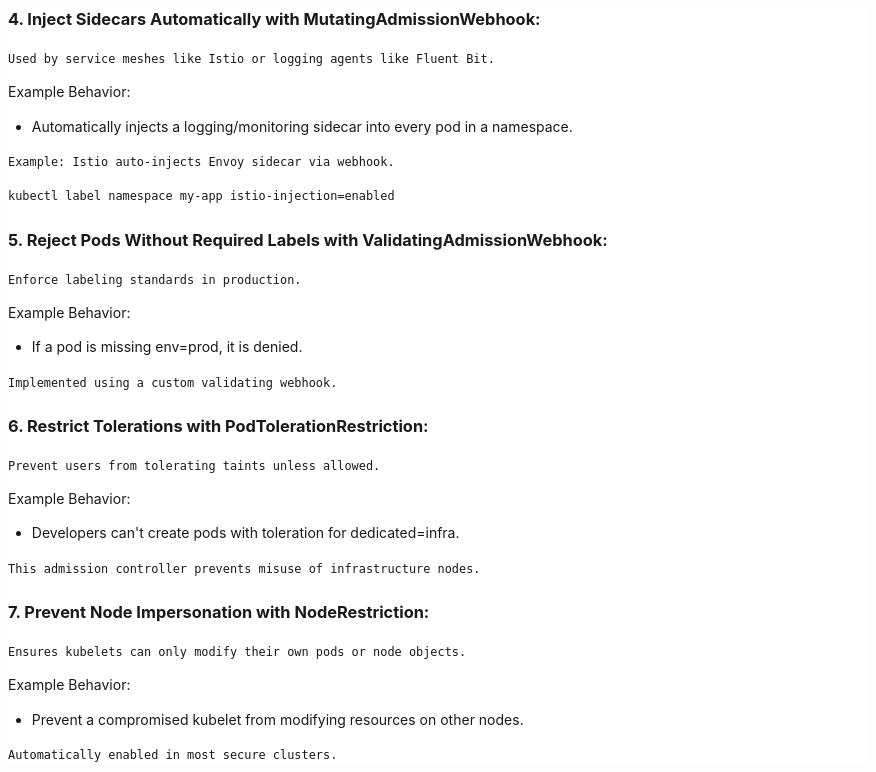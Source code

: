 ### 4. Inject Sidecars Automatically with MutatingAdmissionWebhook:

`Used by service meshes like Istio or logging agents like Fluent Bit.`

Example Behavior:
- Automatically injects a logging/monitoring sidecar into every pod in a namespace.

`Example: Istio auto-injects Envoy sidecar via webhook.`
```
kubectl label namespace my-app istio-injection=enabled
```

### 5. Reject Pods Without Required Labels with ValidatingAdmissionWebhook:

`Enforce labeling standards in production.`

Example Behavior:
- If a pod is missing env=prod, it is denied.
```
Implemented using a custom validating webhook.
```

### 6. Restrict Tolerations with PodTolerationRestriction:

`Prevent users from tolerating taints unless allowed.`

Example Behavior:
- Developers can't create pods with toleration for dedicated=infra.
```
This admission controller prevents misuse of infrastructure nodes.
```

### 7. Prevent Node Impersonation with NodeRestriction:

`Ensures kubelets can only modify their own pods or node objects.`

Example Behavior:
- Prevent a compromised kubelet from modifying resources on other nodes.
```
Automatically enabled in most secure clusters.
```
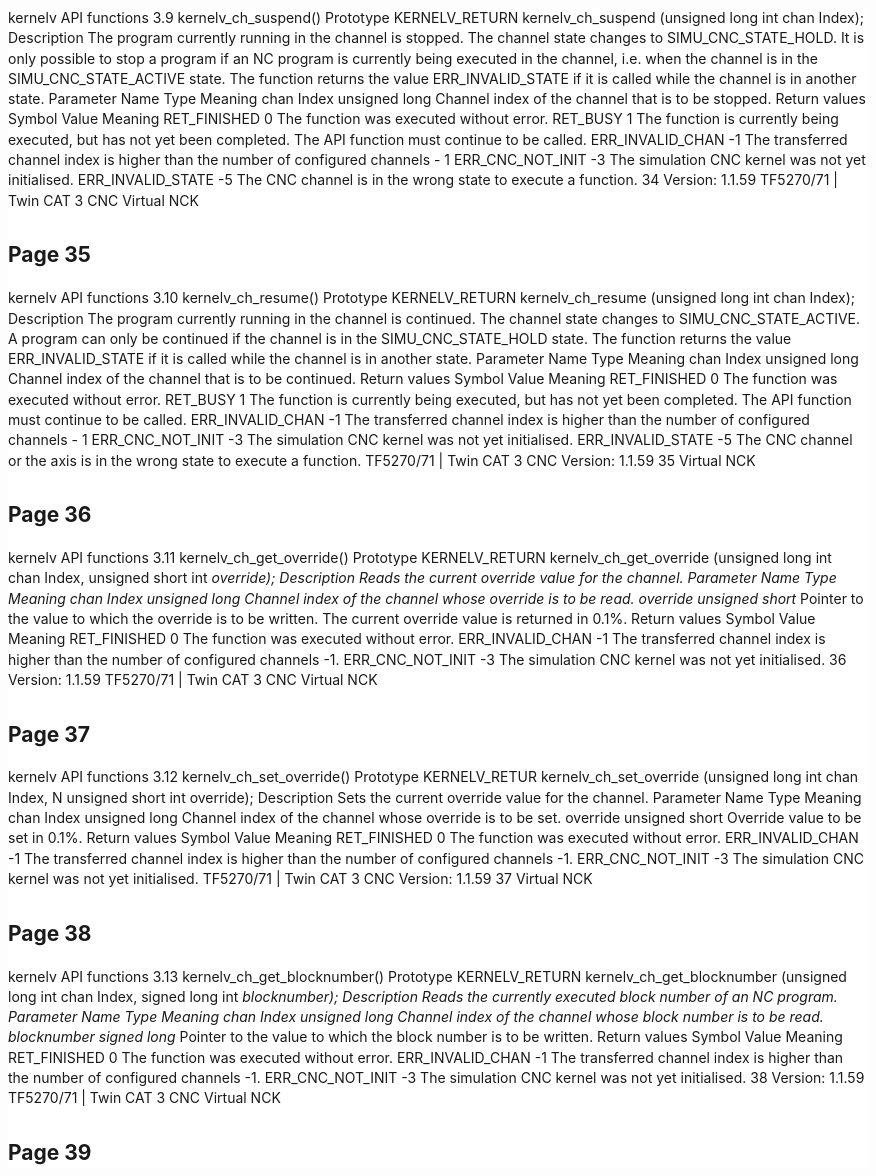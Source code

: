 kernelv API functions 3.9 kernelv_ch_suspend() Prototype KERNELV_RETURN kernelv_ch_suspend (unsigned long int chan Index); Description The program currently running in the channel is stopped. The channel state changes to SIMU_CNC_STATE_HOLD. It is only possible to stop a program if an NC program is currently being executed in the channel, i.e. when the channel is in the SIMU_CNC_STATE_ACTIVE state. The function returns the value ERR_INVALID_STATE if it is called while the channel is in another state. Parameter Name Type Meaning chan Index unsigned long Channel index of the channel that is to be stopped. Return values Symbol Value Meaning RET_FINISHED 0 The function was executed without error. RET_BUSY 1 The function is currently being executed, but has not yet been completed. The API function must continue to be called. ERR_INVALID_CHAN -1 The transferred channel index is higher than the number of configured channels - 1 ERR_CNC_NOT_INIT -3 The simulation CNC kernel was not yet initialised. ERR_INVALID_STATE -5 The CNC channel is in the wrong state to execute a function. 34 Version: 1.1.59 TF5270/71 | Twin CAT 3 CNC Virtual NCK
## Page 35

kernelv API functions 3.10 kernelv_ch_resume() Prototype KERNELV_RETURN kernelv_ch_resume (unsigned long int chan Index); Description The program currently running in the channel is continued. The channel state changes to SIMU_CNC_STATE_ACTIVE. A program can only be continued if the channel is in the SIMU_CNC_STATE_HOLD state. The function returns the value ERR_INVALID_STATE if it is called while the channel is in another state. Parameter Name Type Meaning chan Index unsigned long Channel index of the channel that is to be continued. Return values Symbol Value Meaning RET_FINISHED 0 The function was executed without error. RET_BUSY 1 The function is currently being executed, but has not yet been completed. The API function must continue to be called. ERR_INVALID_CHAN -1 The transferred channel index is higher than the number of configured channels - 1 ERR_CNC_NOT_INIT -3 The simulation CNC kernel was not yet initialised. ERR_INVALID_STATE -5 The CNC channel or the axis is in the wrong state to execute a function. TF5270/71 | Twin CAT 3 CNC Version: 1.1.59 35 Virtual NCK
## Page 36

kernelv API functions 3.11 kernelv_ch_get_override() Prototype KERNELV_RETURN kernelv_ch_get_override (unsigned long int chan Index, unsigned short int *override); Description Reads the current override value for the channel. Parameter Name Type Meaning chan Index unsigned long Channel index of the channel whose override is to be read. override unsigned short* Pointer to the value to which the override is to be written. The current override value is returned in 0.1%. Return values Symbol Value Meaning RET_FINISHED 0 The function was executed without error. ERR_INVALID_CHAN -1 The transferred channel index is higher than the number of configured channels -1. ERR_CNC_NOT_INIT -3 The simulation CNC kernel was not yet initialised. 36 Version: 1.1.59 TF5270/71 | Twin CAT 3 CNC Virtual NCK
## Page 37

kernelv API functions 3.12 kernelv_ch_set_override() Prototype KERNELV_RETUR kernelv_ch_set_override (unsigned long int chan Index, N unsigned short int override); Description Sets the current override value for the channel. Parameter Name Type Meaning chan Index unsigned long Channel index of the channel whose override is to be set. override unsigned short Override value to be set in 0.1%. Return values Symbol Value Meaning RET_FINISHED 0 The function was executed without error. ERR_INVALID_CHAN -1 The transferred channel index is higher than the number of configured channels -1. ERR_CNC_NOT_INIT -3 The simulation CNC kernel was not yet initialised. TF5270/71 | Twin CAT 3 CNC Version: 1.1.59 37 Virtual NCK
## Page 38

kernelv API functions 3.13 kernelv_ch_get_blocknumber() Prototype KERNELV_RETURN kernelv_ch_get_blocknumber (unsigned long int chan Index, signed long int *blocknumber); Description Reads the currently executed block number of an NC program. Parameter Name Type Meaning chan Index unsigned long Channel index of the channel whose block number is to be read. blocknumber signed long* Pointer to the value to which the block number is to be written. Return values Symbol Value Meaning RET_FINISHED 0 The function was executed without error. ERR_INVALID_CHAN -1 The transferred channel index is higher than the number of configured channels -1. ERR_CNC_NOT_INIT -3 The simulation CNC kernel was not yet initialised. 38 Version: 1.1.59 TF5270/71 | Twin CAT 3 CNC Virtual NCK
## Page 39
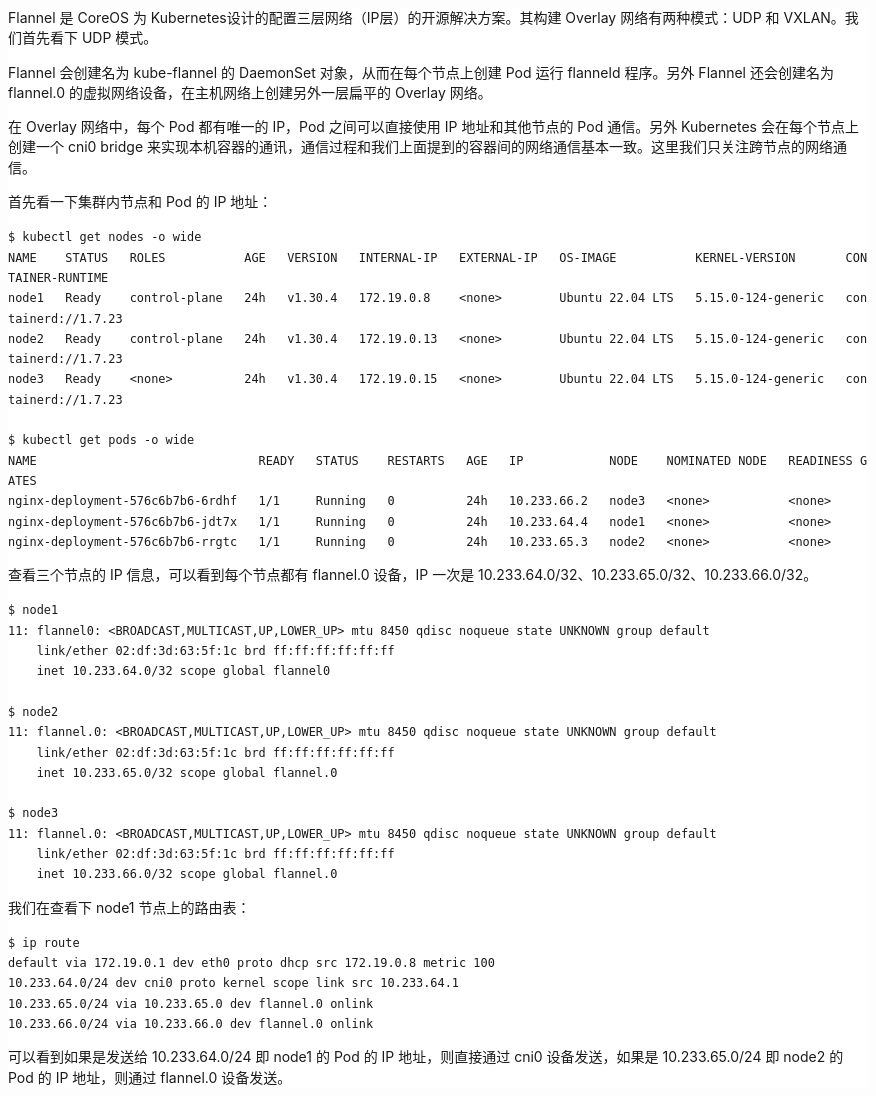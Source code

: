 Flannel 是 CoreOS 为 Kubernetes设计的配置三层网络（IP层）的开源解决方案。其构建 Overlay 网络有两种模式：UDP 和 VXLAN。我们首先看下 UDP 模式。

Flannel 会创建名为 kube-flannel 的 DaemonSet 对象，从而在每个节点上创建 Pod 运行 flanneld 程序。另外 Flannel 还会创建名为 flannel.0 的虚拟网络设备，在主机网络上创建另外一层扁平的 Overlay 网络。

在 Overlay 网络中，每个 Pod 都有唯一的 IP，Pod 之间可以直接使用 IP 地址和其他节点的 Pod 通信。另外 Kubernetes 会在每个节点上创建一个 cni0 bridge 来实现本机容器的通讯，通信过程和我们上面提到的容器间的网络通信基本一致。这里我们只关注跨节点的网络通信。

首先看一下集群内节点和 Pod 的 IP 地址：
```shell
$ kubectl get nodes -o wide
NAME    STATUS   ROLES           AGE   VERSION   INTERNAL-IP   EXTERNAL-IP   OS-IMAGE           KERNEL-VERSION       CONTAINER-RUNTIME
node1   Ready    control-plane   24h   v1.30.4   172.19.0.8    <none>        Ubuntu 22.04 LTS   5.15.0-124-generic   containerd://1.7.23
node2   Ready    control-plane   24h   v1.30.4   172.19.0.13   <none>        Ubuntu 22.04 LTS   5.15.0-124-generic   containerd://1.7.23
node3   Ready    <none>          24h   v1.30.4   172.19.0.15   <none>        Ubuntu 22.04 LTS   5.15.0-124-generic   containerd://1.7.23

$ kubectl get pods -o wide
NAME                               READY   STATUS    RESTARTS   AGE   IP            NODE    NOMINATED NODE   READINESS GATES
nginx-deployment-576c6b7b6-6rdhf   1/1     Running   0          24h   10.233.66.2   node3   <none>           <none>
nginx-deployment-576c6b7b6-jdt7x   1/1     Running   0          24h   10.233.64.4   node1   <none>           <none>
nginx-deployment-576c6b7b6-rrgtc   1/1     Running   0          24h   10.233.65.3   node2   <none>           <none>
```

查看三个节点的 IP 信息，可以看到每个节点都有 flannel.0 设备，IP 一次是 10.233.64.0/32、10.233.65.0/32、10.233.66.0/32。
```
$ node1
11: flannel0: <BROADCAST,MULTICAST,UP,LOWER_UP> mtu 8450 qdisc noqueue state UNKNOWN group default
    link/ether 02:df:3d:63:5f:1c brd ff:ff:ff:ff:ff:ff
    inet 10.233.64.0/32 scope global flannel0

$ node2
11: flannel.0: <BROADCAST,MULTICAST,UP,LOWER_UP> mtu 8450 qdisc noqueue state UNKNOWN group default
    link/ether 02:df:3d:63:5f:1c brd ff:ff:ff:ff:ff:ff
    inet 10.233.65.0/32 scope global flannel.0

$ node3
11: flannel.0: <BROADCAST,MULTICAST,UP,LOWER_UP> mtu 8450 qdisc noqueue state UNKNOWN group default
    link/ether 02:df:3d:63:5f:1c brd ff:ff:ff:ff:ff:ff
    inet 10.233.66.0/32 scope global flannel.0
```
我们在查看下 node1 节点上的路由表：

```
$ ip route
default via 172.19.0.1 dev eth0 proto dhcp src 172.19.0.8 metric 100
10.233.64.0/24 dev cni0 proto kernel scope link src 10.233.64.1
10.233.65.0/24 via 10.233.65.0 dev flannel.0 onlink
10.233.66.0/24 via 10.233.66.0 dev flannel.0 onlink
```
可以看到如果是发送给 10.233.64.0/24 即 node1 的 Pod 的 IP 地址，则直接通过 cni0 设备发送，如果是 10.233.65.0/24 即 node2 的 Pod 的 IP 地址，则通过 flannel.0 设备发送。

=== Assignment ===
Only the number is wanted: how many lines in the entries above contain the string "none"?

=== Output for this exercise ===
6